Succede che in un determinato momento dell’anno, in una parte del mondo lontana, la natura mette in scena lo spettacolo più suggestivo e magico che i nostri occhi abbiano mai visto. Colori come il giallo, il rosa e il viola esplodono e invado il terreno di quello che è considerato il luogo più arido di tutto il pianeta. Apparentemente impossibile ma straordinariamente reale: nella Death Valley un tappeto di fiori incanta e stupisce.

Conosciamo tutti la Valle della morte, l’area attorno alla quale è stato costruito l’omonimo Parco Nazionale situato tra la California e il Nevada.  Considerata uno dei luoghi più caldi, aridi e inospitali per specie animali e vegetali – come il nome stesso suggerisce – la Death Valley diventa il teatro di uno spettacolo entusiasmante e incantato, una fioritura straordinaria che celebra la bellezza del mondo e la potenza di Madre Natura.

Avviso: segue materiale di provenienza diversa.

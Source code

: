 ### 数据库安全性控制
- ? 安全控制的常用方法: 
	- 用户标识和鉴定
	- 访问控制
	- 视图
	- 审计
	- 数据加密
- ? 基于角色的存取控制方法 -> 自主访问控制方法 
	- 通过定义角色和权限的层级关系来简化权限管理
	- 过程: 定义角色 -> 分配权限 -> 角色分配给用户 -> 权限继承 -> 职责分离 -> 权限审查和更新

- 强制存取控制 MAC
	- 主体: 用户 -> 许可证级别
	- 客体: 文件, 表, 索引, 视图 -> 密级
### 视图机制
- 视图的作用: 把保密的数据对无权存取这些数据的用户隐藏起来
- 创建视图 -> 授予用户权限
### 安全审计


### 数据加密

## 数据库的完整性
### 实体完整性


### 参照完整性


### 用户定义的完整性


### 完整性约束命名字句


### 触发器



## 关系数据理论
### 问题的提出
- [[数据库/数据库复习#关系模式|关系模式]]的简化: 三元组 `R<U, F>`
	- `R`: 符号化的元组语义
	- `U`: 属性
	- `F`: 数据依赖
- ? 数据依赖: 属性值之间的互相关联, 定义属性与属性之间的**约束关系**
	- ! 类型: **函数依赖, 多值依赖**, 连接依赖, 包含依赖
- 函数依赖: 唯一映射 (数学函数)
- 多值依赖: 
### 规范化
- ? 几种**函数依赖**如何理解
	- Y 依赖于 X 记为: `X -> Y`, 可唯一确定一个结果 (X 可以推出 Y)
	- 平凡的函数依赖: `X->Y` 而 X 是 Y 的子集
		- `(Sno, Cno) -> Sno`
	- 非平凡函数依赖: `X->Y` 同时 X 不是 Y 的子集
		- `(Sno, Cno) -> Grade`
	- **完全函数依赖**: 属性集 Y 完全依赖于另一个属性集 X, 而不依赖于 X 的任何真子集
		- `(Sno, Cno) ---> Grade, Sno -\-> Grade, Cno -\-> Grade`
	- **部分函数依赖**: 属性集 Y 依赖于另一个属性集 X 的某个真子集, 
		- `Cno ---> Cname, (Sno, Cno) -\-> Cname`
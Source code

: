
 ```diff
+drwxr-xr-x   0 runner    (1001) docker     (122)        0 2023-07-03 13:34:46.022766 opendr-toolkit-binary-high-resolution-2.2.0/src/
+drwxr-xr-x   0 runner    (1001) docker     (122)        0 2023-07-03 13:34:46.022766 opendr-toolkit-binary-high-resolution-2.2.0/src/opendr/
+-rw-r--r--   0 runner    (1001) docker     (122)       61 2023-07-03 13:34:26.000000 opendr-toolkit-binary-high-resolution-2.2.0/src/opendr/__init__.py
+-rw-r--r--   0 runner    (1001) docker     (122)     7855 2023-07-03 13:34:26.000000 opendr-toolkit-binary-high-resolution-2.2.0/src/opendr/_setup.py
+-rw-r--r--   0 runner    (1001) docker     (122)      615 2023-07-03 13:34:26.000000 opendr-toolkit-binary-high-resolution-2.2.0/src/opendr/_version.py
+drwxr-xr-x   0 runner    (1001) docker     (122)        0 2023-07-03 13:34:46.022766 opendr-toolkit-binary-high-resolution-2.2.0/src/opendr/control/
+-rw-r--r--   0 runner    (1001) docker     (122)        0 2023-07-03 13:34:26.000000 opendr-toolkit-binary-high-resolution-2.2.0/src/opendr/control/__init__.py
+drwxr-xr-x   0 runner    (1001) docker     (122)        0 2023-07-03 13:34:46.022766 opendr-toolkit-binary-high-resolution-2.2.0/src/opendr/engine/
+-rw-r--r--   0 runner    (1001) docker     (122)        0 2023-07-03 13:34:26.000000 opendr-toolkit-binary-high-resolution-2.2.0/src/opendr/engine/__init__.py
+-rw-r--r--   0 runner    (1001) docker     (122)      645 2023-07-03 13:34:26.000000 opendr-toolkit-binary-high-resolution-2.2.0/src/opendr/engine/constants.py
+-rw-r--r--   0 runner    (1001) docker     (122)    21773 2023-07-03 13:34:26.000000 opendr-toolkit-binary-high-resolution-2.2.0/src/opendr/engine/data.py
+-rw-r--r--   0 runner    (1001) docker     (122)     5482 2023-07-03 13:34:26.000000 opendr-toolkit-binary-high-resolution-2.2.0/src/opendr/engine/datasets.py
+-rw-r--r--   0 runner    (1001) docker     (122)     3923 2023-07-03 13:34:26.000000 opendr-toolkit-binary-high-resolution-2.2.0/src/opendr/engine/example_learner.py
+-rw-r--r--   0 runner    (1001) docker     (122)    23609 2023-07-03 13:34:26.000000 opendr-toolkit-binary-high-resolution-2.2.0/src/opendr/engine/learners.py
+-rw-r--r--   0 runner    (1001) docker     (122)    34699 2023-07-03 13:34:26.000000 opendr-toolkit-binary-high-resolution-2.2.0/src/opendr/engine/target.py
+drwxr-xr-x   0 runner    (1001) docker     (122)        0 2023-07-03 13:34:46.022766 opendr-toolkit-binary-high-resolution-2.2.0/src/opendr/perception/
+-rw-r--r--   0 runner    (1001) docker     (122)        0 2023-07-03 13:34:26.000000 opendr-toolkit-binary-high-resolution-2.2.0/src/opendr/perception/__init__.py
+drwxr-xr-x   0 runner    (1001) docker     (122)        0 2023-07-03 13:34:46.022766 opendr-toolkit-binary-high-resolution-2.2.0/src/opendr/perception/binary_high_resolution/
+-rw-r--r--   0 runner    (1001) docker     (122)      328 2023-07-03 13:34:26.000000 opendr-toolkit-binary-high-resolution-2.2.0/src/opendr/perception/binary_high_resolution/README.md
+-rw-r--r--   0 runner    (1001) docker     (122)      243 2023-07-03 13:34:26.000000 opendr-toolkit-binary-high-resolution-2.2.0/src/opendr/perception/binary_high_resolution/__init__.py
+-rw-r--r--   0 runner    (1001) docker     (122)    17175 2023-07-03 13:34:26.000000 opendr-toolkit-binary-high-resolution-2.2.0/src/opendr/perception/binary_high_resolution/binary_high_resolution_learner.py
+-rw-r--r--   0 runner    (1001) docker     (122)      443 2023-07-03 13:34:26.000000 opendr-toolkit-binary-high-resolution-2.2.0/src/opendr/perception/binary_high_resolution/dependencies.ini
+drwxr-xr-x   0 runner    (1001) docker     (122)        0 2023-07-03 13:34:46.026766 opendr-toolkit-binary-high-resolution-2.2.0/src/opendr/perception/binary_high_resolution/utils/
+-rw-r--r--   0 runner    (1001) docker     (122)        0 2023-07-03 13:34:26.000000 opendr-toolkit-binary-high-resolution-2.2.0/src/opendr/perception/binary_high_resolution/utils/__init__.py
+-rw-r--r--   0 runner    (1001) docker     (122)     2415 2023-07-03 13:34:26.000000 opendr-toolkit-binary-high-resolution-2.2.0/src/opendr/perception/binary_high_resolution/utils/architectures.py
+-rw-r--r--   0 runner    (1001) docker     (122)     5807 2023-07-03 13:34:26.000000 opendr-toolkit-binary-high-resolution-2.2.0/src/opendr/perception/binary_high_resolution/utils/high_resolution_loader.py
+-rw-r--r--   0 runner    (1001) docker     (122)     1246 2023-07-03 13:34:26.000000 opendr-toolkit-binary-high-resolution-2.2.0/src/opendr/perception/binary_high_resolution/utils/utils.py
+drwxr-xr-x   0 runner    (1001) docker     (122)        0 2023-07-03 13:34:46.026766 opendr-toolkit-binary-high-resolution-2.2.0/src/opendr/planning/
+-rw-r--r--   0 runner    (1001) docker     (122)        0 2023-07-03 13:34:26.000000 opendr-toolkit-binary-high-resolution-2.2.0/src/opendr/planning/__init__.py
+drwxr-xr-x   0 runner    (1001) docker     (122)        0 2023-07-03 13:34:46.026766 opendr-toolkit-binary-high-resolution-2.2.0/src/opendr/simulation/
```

Ma non si tratta, però, di uno show periodico e garantito. Affinché questa fioritura avvenga, devono verificarsi determinate condizioni meteorologiche che permettono ai fiori di sbocciare e pare proprio che queste si verifichino ogni 10 anni circa. Ne sono un esempio le straordinarie fioriture del 1998, del 2005 e del 2016. Tuttavia, anche in assenza del super bloom, i fiori qui non sono mai del tutto assenti.

Un mare di fiori della Death Valley

Come un miracolo che ridona speranza così è il super bloom, che torna gentile e bellissimo dopo lunghi periodi di siccità. Questo mare fiorito che trasforma completamente tutta la Death Valley in determinati momenti è caratterizzato soprattutto da fiori selvatici, tra i quali la desert gold, margherita del deserto, girasoli, facelie e papaveri.

Affinché queste specie riescano a risorgere dalla siccità è necessario che si verifichino queste tre condizioni: precipitazioni ben distanziate in inverno e in primavera, calore sufficiente del sole e mancanza di vento arido.

La stagione della fioritura dura da metà febbraio a metà giugno, raggiungendo però il suo massimo splendore tra marzo e aprile. È in questo periodo che il deserto rinasce, prende vita grazie alla presenza di centinaia o migliaia fiori selvatici, gli stessi che catturano numerosi visitatori intenti ad ammirare questo miracolo della natura. Ipunti di osservazione migliori per contemplare lo spettacolo e fotografare il super bloom e le fioriture minori si trovano all’estremo sud del parco.

Super bloom e fioriture minori: quando osservarle

Come abbiamo detto, quel fenomeno del super bloom che vede l’invasione di migliaia di fiori, è tanto meraviglioso quanto raro. Le ultime esplosioni di sono verificate nel 2005 e nel 2016. Tuttavia dei miracoli minori sembrano intervallarsi in questi anni e sono comunque suggestivi.

Grazie agli aggiornamenti pubblicati periodicamente sul sito del Parco Nazionale della Valle della Morte è possibile prevedere in anticipo cosa riserva la fioritura. Quest’anno ci sono buone notizie per chi vuole recarsi all’interno del Parco Nazionale a caccia di fiori.

Dal sito ci fanno sapere che la pioggia di dicembre ha bagnato completamente il terreno, il che è una buona notizia per i fiori di campo. Anche se è improbabile che ci sarà una fioritura superba come quella del 2016, questa primavera avrà probabilmente i suoi fiori. E saranno bellissimi!